Employment Agreement, dated as of January 17, 2023, by and between Zero Nox, Inc. and Jacob Gotberg

Contract Categories: Human Resources - Employment Agreements
EX-10.32 17 gfgd-20221231xex10d32.htm EXHIBIT 10.32

Exhibit 10.32

ZERO NOX, INC.

1343 S. Main St.

Porterville, CA 93257

559 ###-###-####

January 17, 2023

Dear Jake:

The Board of Directors (“Board”) for Zero Nox, Inc. (the “Company”) is pleased to present the following offer for your promotion to be the Chief Technology Officer (“CTO”) for the Company to begin February 1, 2023 and go through August 1, 2024 on the terms described below.

1.Position.

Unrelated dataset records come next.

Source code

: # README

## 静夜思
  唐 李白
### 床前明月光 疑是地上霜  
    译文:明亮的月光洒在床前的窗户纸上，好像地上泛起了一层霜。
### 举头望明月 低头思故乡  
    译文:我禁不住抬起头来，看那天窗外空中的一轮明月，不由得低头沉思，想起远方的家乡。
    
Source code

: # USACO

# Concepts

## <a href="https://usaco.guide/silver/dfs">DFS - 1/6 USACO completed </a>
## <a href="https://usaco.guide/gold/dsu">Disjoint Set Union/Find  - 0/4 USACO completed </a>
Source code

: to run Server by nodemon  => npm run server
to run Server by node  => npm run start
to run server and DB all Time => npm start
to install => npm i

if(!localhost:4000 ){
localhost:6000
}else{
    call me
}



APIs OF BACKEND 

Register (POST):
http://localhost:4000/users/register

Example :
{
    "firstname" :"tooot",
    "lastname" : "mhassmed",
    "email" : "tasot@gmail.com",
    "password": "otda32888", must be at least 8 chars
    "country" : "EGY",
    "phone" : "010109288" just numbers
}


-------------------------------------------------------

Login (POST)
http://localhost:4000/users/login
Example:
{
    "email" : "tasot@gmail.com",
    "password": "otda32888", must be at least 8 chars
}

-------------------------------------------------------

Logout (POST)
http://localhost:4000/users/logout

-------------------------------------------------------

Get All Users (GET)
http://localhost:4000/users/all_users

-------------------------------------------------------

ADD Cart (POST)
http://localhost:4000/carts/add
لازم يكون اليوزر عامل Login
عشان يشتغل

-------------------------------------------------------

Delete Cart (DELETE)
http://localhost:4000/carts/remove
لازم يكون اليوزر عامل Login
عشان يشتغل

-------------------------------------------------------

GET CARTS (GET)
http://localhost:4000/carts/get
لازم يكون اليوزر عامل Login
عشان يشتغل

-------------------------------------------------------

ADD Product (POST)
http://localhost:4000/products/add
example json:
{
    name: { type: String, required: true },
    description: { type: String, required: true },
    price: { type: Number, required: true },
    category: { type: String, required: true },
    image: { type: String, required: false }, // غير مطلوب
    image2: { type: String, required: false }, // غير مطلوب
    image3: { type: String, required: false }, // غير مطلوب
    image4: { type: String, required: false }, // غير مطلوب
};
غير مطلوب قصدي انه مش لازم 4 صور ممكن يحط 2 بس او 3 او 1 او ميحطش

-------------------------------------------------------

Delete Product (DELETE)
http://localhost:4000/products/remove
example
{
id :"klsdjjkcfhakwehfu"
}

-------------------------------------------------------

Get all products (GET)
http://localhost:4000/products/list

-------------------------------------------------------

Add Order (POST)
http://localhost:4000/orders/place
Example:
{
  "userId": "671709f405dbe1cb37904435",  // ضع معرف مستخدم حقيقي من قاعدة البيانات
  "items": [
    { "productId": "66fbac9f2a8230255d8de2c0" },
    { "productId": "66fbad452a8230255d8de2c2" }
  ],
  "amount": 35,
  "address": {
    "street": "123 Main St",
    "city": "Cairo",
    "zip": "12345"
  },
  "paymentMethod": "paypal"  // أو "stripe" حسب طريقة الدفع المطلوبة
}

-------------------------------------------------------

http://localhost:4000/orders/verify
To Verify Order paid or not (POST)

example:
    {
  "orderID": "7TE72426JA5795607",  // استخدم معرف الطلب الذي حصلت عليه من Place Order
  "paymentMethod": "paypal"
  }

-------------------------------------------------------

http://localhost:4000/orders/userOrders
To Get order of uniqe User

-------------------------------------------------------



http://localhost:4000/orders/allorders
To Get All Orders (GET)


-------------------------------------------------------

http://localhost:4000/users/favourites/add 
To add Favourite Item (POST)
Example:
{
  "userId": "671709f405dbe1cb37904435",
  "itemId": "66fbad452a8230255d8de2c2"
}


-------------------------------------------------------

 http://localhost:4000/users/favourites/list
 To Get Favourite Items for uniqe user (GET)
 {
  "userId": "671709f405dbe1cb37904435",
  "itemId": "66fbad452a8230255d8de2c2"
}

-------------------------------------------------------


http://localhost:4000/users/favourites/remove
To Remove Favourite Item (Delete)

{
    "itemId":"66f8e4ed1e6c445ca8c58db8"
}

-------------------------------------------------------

The Company wishes to have you become its Chief Technology Officer and member of the Executive Management Team. You will continue to report directly to the President.  You will be expected to perform the usual duties and responsibilities expected of a CTO, including but not limited to overseeing all design, research, development, and engineering projects of the Company.  You are expected to build out your team to help accomplish the tasks required of your position, and to leverage excellent people skills, work ethic and business acumen to promote the vision and growth of the company and to support the technological day-to-day requirements of the Company.  You will also be expected to participate in board meetings, executive management meetings, and senior leadership meetings throughout the year, and to actively assist the Company in preparing to go public via a SPAC during 2023.
2.Compensation and Employee Benefits. Your compensation for 2023 will be based on the following:
Base salary of $180K, which will be increased to $235K once the Company goes public.
Additional Project-Based Bonuses will be paid upon completing new electrification projects (a project is considered completed once the Company has completed our internal verification and the pilot project has been delivered to the partner for their verification) for Jospong, Kubota, LS Tractor, and others that may arise and are agreed to in writing as follows:
oSr Leadership Team Bonus (previously granted): $5k Bonus/Project
oCTO Bonus (previously granted): Additional $5k Bonus/Project
oSo that there is no ambiguity as to what counts as a new electrification project, there must be confirmation in writing by either the CEO or President of the Company in order for a project to qualify for this bonus.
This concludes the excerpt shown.